3 Every Day
With all the press on Ray Rice, the nation has been focused on domestic violence, and the overwhelming statistics. Stats such as 3 women every day die from domestic violence. And the violence is coming from an intimate partner – spouse, boyfriend, or even a girlfriend.
It’s estimated that 22% of women, and 14% of men, experience physical violence, with the most common being slammed against something, or being hit with a fist or hard object.
The saddest part about these statistics is the abused partner usually stays in the relationship. Although you can hardly call it a relationship. We wonder why. Why do they stay? Why don’t they get help? Why do they protect the person? Why? Why? Why?
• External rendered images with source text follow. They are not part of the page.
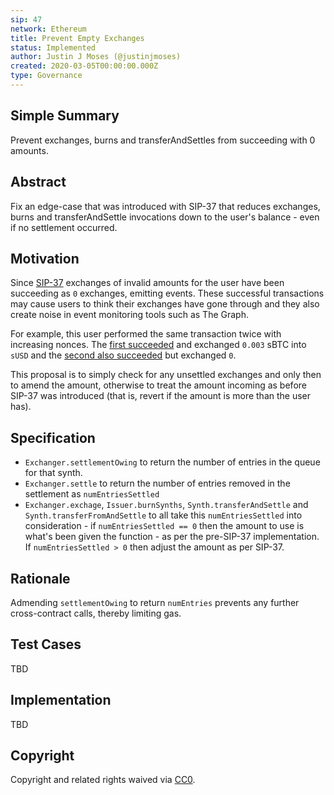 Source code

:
 ```yaml
---
sip: 47
network: Ethereum
title: Prevent Empty Exchanges
status: Implemented
author: Justin J Moses (@justinjmoses)
created: 2020-03-05T00:00:00.000Z
type: Governance
---
```


<!--You can leave these HTML comments in your merged SIP and delete the visible duplicate text guides, they will not appear and may be helpful to refer to if you edit it again. This is the suggested template for new SIPs. Note that an SIP number will be assigned by an editor. When opening a pull request to submit your SIP, please use an abbreviated title in the filename, `sip-draft_title_abbrev.md`. The title should be 44 characters or less.-->

## Simple Summary

<!--"If you can't explain it simply, you don't understand it well enough." Provide a simplified and layman-accessible explanation of the SIP.-->

Prevent exchanges, burns and transferAndSettles from succeeding with 0 amounts.

## Abstract

<!--A short (~200 word) description of the technical issue being addressed.-->

Fix an edge-case that was introduced with SIP-37 that reduces exchanges, burns and transferAndSettle invocations down to the user's balance - even if no settlement occurred.

## Motivation

<!--The motivation is critical for SIPs that want to change Synthetix. It should clearly explain why the existing protocol specification is inadequate to address the problem that the SIP solves. SIP submissions without sufficient motivation may be rejected outright.-->

Since [SIP-37](./sip-37.md) exchanges of invalid amounts for the user have been succeeding as `0` exchanges, emitting events. These successful transactions may cause users to think their exchanges have gone through and they also create noise in event monitoring tools such as The Graph.

For example, this user performed the same transaction twice with increasing nonces. The [first succeeded](https://etherscan.io/tx/0xe05e71203c2c703663a5df5d37ea1edd94e111b212de6153020cce9cedba6957) and exchanged `0.003` sBTC into `sUSD` and the [second also succeeded](https://etherscan.io/tx/0x481fbfaab71b15ef97b2830df7ff7601183c2b4a5530233392ce405da8b1e26c) but exchanged `0`.

This proposal is to simply check for any unsettled exchanges and only then to amend the amount, otherwise to treat the amount incoming as before SIP-37 was introduced (that is, revert if the amount is more than the user has).

## Specification

<!--The technical specification should describe the syntax and semantics of any new feature.-->

- `Exchanger.settlementOwing` to return the number of entries in the queue for that synth.
- `Exchanger.settle` to return the number of entries removed in the settlement as `numEntriesSettled`
- `Exchanger.exchage`, `Issuer.burnSynths`, `Synth.transferAndSettle` and `Synth.transferFromAndSettle` to all take this `numEntriesSettled` into consideration - if `numEntriesSettled == 0` then the amount to use is what's been given the function - as per the pre-SIP-37 implementation. If `numEntriesSettled > 0` then adjust the amount as per SIP-37.

## Rationale

<!--The rationale fleshes out the specification by describing what motivated the design and why particular design decisions were made. It should describe alternate designs that were considered and related work, e.g. how the feature is supported in other languages. The rationale may also provide evidence of consensus within the community, and should discuss important objections or concerns raised during discussion.-->

Admending `settlementOwing` to return `numEntries` prevents any further cross-contract calls, thereby limiting gas.

## Test Cases

<!--Test cases for an implementation are mandatory for SIPs but can be included with the implementation..-->

TBD

## Implementation

<!--The implementations must be completed before any SIP is given status "Implemented", but it need not be completed before the SIP is "Approved". While there is merit to the approach of reaching consensus on the specification and rationale before writing code, the principle of "rough consensus and running code" is still useful when it comes to resolving many discussions of API details.-->

TBD

## Copyright

Copyright and related rights waived via [CC0](https://creativecommons.org/publicdomain/zero/1.0/).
Good questions only the victim can answer. But it’s usually because they feel they have no other options. They’ve been beaten down emotionally as well as physically. They wonder how they'll support themselves. And of course what if the abusing partner has apologized and shown remorse. Certainly they wouldn’t feel bad if they didn’t love me. Right?
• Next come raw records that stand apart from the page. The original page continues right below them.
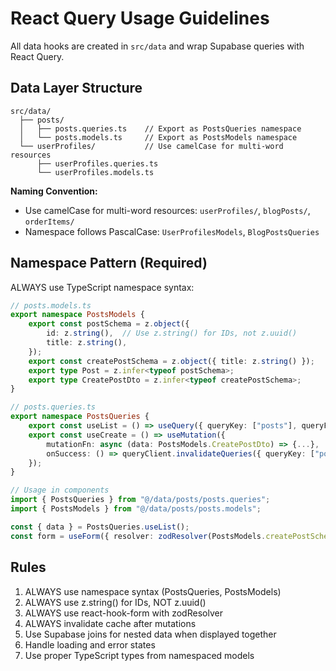 # React Query Usage Guidelines

All data hooks are created in `src/data` and wrap Supabase queries with React Query.

## Data Layer Structure

```
src/data/
  ├── posts/
  │   ├── posts.queries.ts    // Export as PostsQueries namespace
  │   └── posts.models.ts     // Export as PostsModels namespace
  └── userProfiles/           // Use camelCase for multi-word resources
      ├── userProfiles.queries.ts
      └── userProfiles.models.ts
```

**Naming Convention:**

- Use camelCase for multi-word resources: `userProfiles/`, `blogPosts/`, `orderItems/`
- Namespace follows PascalCase: `UserProfilesModels`, `BlogPostsQueries`

## Namespace Pattern (Required)

ALWAYS use TypeScript namespace syntax:

```typescript
// posts.models.ts
export namespace PostsModels {
    export const postSchema = z.object({
        id: z.string(),  // Use z.string() for IDs, not z.uuid()
        title: z.string(),
    });
    export const createPostSchema = z.object({ title: z.string() });
    export type Post = z.infer<typeof postSchema>;
    export type CreatePostDto = z.infer<typeof createPostSchema>;
}

// posts.queries.ts
export namespace PostsQueries {
    export const useList = () => useQuery({ queryKey: ["posts"], queryFn: async () => {...} });
    export const useCreate = () => useMutation({
        mutationFn: async (data: PostsModels.CreatePostDto) => {...},
        onSuccess: () => queryClient.invalidateQueries({ queryKey: ["posts"] })
    });
}

// Usage in components
import { PostsQueries } from "@/data/posts/posts.queries";
import { PostsModels } from "@/data/posts/posts.models";

const { data } = PostsQueries.useList();
const form = useForm({ resolver: zodResolver(PostsModels.createPostSchema) });
```

## Rules

1. ALWAYS use namespace syntax (PostsQueries, PostsModels)
2. ALWAYS use z.string() for IDs, NOT z.uuid()
3. ALWAYS use react-hook-form with zodResolver
4. ALWAYS invalidate cache after mutations
5. Use Supabase joins for nested data when displayed together
6. Handle loading and error states
7. Use proper TypeScript types from namespaced models

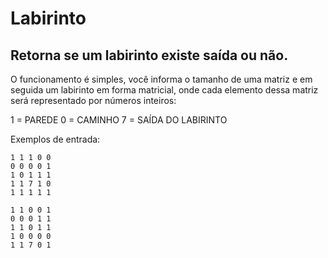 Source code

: # Labirinto
## Retorna se um labirinto existe saída ou não.

O funcionamento é simples, você informa o tamanho de uma matriz e em seguida um labirinto em forma matricial, onde cada elemento dessa matriz será representado por números inteiros:

1 = PAREDE
0 = CAMINHO
7 = SAÍDA DO LABIRINTO

Exemplos de entrada:
```
1 1 1 0 0
0 0 0 0 1
1 0 1 1 1
1 1 7 1 0
1 1 1 1 1

1 1 0 0 1
0 0 0 1 1
1 1 0 1 1
1 0 0 0 0
1 1 7 0 1
```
Most believe the abused partner is weak, has no self-esteem, or doesn’t believe they deserve to be happy. But that’s not always the case. Sometimes they’re a strong person caught up in a bad situation. Maybe they either miss the warning signs, or just want to try and help the abuser to be a better person.
Or, perhaps that was just me.
I never share this story, but now feel compelled to share.
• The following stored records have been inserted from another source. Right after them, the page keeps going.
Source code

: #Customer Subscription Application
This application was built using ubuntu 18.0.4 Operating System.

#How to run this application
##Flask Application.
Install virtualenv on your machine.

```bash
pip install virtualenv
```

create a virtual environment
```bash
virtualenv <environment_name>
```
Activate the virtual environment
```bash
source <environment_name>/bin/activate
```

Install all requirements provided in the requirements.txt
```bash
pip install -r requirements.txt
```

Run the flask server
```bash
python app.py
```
At 19 I stupidly married an older man who'd had a bad, abusive childhood. I wasn’t in love with him. I wanted to help him be happy. But at 19 I was woefully unprepared for what I stepped into. I’d married an alcoholic, with more demons than we had closets.
All the warning signs were there, but I believed I could help him, until it was almost too late. The excessive drinking, verbal abuse, threats, and pushing that escalated to slapping.
I slowly came to the realization I couldn’t help him. You can’t help someone who doesn’t want to help himself, or herself. I realized I had to protect myself. First step, hiding the bullets to the rifle he kept in the closet – along with his demons.
Even with the warning signs and realization, I drug my feet on leaving. Finally one night I’d had enough. When he started to hit me I swung back. That proved to be a huge mistake. I got the worse beating of my life.
After that, I finally left. But to this day I’m reminded of that year every time I feel the chipped bones in my face, or panic when someone puts me in a friendly hold that terrifies me.
Back then, no one talked about domestic violence. It was something to hide and be ashamed of. But maybe today is different. Maybe with all the press, people like me sharing stories, and individuals paying attention, it saves a life, or two, or three.